Rising real wages despite a sluggish economy
A new analysis by the Swiss Employers' Association concludes that an increase in purchasing power is likely in the 2024 wage round. This is despite the fact that the economic situation is fragile and companies' assessments of the business situation are tending to deteriorate slightly. The decline in inflation is providing relief.
Growth in the Swiss economy has been weakening since the beginning of 2024. This economic development is said to be primarily due to weakening foreign demand and, in particular, to struggling sales markets in Europe. Incoming orders from Germany developed very negatively, which was particularly felt by the export-oriented economy. As a result, the export-oriented economy has developed almost consistently more negatively than the service-oriented domestic economy in the year to date. Since the beginning of 2023, local companies have tended to take a more pessimistic view of the future business situation. Overall, however, the business situation remains positive. The Swiss Economic Institute (KOF) also expects both domestic and export-oriented sectors to brighten up in the second half of the year. These and other findings and their impact on wages are presented by the Swiss Employers' Association in a new wage document for Switzerland on the basis of evidence.
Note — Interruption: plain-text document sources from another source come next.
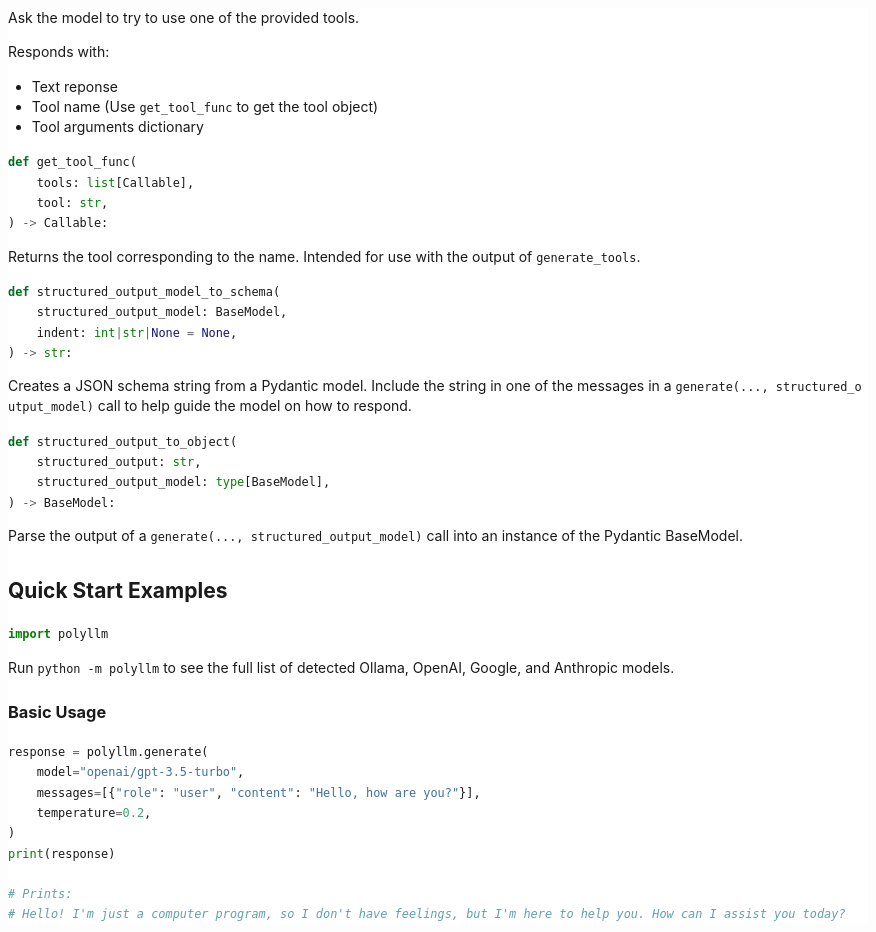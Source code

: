 Ask the model to try to use one of the provided tools.

Responds with:
- Text reponse
- Tool name (Use `get_tool_func` to get the tool object)
- Tool arguments dictionary

```python
def get_tool_func(
    tools: list[Callable],
    tool: str,
) -> Callable:
```

Returns the tool corresponding to the name. Intended for use with the output of `generate_tools`.

```python
def structured_output_model_to_schema(
    structured_output_model: BaseModel,
    indent: int|str|None = None,
) -> str:
```

Creates a JSON schema string from a Pydantic model. Include the string in one of the messages in a `generate(..., structured_output_model)` call to help guide the model on how to respond.

```python
def structured_output_to_object(
    structured_output: str,
    structured_output_model: type[BaseModel],
) -> BaseModel:
```

Parse the output of a `generate(..., structured_output_model)` call into an instance of the Pydantic BaseModel.

## Quick Start Examples

```python
import polyllm
```

Run `python -m polyllm` to see the full list of detected Ollama, OpenAI, Google, and Anthropic models.

### Basic Usage
```python
response = polyllm.generate(
    model="openai/gpt-3.5-turbo",
    messages=[{"role": "user", "content": "Hello, how are you?"}],
    temperature=0.2,
)
print(response)

# Prints:
# Hello! I'm just a computer program, so I don't have feelings, but I'm here to help you. How can I assist you today?
```
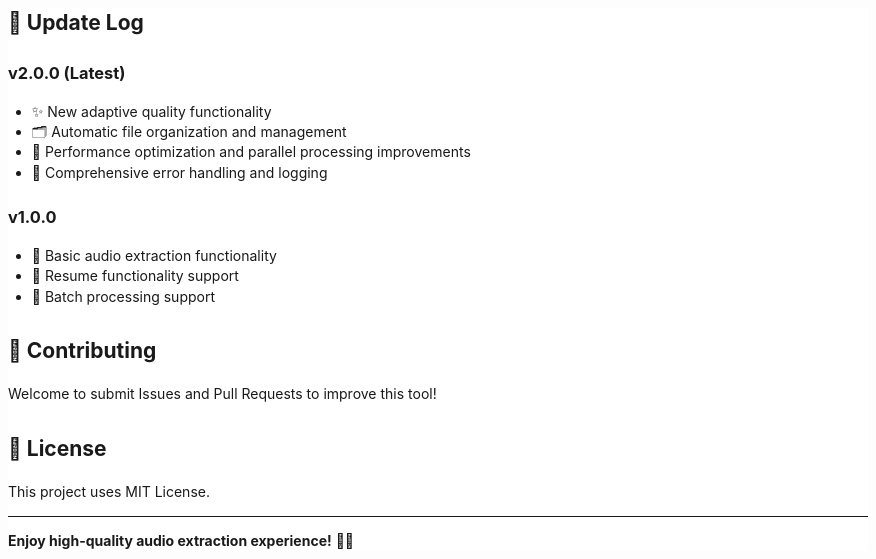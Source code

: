 ## 🎉 Update Log

### v2.0.0 (Latest)
- ✨ New adaptive quality functionality
- 🗂️ Automatic file organization and management
- 🚀 Performance optimization and parallel processing improvements
- 📝 Comprehensive error handling and logging

### v1.0.0
- 🎵 Basic audio extraction functionality
- 📁 Resume functionality support
- 🔄 Batch processing support

## 🤝 Contributing

Welcome to submit Issues and Pull Requests to improve this tool!

## 📄 License

This project uses MIT License.

---

**Enjoy high-quality audio extraction experience!** 🎵✨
High inflation phase overcome
In the last three years, real wages in Switzerland have fallen, while productivity has continued to develop positively. These exceptional years were characterized by the pandemic and the war in Ukraine, whereby the increased input costs put companies' margins under severe pressure and the cost increases could not be fully offset by nominal wage increases. As a result, the wage and productivity development curves are said to have increasingly diverged.
Switzerland was affected by a significant increase in inflation compared to previous years, most of which was imported, and which severely restricted companies' scope for wage increases. However, companies helped to dampen and in some cases even fully compensate for the loss of purchasing power by increasing nominal wages, in some cases substantially. They did not skimp on this: the wage share, i.e. the share of employee compensation in gross domestic product (GDP), has risen noticeably in recent years and amounted to 59.6% at the end of the first quarter of 2024. This was after previously hovering around 56% for several years.
Real wage increase likely
Since then, inflation is said to have fallen significantly and is expected to continue to fall, which is why the two growth paths of real wage development and productivity are converging more strongly again. Following the mixed economic development in the first half of 2024, the economy is also likely to brighten up somewhat in the second half of the year. Together with falling inflation, the signs are therefore good that purchasing power will increase not only in the current year but also in the coming year.